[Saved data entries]
┄┄┄┄┄┄┄┄┄┄

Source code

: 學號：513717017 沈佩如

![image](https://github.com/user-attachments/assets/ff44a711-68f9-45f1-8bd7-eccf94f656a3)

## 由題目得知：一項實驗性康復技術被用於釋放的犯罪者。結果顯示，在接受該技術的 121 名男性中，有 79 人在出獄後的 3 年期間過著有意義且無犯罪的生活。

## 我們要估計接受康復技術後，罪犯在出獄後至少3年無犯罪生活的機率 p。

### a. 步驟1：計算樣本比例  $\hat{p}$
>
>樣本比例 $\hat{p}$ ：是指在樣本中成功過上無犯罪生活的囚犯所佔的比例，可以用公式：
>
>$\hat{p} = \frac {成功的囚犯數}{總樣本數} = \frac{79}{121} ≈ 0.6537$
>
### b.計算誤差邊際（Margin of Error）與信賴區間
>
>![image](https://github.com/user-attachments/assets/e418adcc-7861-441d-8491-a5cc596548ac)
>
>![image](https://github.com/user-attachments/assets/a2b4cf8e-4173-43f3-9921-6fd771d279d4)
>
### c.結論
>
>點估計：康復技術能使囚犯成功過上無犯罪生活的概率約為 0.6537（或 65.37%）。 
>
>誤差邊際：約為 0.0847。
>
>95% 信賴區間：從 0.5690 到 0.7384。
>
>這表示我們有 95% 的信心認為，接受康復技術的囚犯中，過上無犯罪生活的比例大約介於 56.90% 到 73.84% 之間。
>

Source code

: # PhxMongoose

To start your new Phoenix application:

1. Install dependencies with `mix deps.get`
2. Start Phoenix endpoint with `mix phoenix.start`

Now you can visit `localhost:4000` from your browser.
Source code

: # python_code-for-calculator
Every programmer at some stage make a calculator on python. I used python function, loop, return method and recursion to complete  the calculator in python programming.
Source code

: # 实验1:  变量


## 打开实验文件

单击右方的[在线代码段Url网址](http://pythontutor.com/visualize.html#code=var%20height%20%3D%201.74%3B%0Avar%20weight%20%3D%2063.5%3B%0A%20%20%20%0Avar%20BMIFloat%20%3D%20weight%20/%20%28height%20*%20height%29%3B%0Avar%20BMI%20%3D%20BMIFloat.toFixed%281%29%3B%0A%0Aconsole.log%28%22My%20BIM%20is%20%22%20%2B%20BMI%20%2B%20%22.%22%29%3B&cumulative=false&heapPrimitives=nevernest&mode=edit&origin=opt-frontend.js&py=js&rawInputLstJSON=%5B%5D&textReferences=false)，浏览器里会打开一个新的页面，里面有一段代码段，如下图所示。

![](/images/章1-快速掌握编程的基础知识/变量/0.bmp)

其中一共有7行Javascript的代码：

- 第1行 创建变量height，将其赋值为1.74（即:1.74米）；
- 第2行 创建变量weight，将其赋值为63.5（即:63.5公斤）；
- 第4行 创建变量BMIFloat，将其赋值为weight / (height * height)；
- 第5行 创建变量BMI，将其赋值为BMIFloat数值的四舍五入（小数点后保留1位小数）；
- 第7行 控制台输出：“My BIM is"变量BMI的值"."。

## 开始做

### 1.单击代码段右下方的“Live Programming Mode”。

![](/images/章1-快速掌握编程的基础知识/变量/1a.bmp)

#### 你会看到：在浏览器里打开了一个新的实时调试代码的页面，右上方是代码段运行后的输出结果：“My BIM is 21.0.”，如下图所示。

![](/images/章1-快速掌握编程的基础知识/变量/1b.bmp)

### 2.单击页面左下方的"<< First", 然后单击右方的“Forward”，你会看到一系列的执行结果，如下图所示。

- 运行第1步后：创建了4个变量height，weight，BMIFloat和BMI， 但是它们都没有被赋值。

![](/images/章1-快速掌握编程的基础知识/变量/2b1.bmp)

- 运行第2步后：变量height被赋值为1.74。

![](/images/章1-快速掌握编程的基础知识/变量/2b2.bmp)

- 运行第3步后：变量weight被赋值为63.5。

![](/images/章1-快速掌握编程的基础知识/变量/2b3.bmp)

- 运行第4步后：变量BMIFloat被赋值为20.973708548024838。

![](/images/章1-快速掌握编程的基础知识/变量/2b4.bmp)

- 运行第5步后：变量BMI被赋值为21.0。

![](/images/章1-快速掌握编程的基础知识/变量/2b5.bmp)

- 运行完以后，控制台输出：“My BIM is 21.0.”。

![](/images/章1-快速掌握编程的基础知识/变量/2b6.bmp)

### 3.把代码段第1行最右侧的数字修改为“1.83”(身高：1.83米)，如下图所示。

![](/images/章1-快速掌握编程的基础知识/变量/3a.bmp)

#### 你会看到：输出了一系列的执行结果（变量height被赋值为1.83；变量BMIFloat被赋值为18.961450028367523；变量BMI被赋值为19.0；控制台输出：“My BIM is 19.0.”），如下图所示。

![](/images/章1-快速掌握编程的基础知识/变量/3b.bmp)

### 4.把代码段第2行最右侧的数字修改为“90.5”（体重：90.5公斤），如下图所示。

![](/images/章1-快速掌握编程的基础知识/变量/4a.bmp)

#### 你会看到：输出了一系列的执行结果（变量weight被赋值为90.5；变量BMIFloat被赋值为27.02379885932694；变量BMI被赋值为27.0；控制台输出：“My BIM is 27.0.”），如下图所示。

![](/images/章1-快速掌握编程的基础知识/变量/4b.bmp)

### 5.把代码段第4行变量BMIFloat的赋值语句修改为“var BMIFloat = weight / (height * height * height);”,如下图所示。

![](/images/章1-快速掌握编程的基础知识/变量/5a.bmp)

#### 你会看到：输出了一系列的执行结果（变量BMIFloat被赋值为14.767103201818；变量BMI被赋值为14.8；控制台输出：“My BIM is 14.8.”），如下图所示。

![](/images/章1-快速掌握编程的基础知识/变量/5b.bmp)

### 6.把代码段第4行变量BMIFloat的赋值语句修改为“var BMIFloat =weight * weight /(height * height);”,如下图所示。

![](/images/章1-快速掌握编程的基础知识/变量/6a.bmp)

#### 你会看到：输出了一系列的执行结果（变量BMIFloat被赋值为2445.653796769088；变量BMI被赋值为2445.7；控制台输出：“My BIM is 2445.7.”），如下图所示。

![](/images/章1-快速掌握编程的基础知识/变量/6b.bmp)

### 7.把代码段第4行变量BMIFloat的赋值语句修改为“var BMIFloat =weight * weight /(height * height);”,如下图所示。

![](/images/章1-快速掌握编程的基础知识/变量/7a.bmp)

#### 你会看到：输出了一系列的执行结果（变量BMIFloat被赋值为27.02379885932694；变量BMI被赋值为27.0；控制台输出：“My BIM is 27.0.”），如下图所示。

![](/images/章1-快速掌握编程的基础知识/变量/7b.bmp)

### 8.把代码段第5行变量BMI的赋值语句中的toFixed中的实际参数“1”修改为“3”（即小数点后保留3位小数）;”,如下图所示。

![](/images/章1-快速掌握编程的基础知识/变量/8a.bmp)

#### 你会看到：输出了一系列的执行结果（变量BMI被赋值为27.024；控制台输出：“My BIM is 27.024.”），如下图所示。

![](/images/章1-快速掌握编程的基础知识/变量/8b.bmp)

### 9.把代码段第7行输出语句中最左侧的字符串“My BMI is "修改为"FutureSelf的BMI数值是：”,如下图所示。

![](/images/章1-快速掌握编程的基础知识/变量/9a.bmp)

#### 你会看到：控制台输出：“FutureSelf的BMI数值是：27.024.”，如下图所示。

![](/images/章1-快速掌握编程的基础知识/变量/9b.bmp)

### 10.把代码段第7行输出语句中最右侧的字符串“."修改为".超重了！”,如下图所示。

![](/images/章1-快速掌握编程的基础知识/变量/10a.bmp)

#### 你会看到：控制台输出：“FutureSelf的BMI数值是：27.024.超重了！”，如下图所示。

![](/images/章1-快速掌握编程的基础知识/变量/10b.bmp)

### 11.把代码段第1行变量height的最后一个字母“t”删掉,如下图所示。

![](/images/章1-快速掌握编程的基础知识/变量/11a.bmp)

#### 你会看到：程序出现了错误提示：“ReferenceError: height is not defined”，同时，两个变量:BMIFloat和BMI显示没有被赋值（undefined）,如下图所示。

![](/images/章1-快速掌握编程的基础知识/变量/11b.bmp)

┄┄┄┄┄┄┄┄┄┄

● **What the task requires**
Scan the records for the string "github" and show every line that contains it.

● **Exercise answer**
![image](https://github.com/user-attachments/assets/ff44a711-68f9-45f1-8bd7-eccf94f656a3)
>![image](https://github.com/user-attachments/assets/e418adcc-7861-441d-8491-a5cc596548ac)
>![image](https://github.com/user-attachments/assets/a2b4cf8e-4173-43f3-9921-6fd771d279d4)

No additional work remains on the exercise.